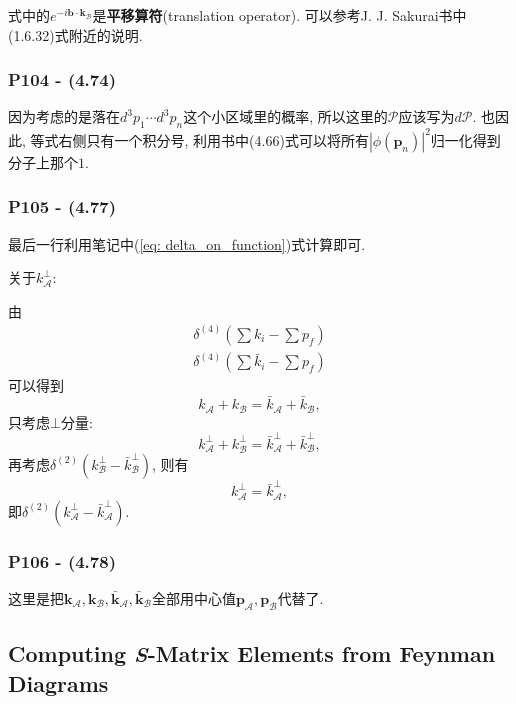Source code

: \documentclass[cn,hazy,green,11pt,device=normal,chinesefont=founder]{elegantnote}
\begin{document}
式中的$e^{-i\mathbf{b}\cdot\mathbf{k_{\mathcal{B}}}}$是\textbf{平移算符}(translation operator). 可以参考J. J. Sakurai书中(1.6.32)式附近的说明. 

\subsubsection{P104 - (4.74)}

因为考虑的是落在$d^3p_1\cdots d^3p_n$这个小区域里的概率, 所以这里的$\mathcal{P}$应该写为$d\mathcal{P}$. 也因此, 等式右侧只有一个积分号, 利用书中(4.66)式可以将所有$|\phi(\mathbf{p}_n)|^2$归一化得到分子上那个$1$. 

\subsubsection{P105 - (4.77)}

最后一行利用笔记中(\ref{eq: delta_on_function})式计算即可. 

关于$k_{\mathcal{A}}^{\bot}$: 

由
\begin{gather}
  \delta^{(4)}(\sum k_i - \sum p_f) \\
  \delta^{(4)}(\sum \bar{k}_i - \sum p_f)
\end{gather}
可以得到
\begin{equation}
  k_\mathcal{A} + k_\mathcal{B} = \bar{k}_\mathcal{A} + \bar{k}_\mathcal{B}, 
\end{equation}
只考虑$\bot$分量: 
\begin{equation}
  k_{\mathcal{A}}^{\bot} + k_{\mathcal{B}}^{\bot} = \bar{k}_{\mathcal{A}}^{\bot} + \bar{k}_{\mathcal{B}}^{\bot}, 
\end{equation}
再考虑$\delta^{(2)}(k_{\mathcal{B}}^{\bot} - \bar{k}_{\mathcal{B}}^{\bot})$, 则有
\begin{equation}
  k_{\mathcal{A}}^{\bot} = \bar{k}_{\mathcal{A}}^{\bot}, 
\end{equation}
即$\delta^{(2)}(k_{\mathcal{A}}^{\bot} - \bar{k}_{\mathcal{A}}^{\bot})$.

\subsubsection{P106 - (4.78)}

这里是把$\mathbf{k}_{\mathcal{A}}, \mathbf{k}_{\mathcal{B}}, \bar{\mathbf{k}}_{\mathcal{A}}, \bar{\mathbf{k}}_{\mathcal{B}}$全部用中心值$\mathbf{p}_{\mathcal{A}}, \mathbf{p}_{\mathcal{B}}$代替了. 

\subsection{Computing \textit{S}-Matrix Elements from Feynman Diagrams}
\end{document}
==
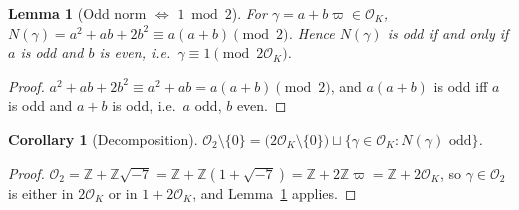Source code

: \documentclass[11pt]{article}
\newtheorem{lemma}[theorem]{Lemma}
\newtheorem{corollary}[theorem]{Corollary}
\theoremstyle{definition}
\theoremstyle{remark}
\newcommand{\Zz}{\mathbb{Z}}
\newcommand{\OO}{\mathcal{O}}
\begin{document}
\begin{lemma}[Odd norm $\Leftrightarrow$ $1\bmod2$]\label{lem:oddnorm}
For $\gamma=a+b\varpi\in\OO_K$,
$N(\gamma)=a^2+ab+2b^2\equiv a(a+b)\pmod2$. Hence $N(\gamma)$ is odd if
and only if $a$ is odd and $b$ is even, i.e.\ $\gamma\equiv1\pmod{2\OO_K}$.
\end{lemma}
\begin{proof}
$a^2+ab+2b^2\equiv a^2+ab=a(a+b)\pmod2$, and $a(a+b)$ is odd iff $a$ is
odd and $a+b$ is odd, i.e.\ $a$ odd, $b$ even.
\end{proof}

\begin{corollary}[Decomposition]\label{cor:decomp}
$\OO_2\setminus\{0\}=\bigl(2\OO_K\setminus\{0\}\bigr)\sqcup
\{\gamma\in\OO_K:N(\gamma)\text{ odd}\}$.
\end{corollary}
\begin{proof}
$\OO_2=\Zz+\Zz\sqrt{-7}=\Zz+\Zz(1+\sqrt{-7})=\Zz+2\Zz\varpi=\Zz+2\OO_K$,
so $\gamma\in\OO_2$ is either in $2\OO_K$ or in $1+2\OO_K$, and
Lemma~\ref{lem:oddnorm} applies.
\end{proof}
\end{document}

# Exercise:
Across the data above, how many lines carry the word "newtheorem"? Only the number is needed.

# Output below:
2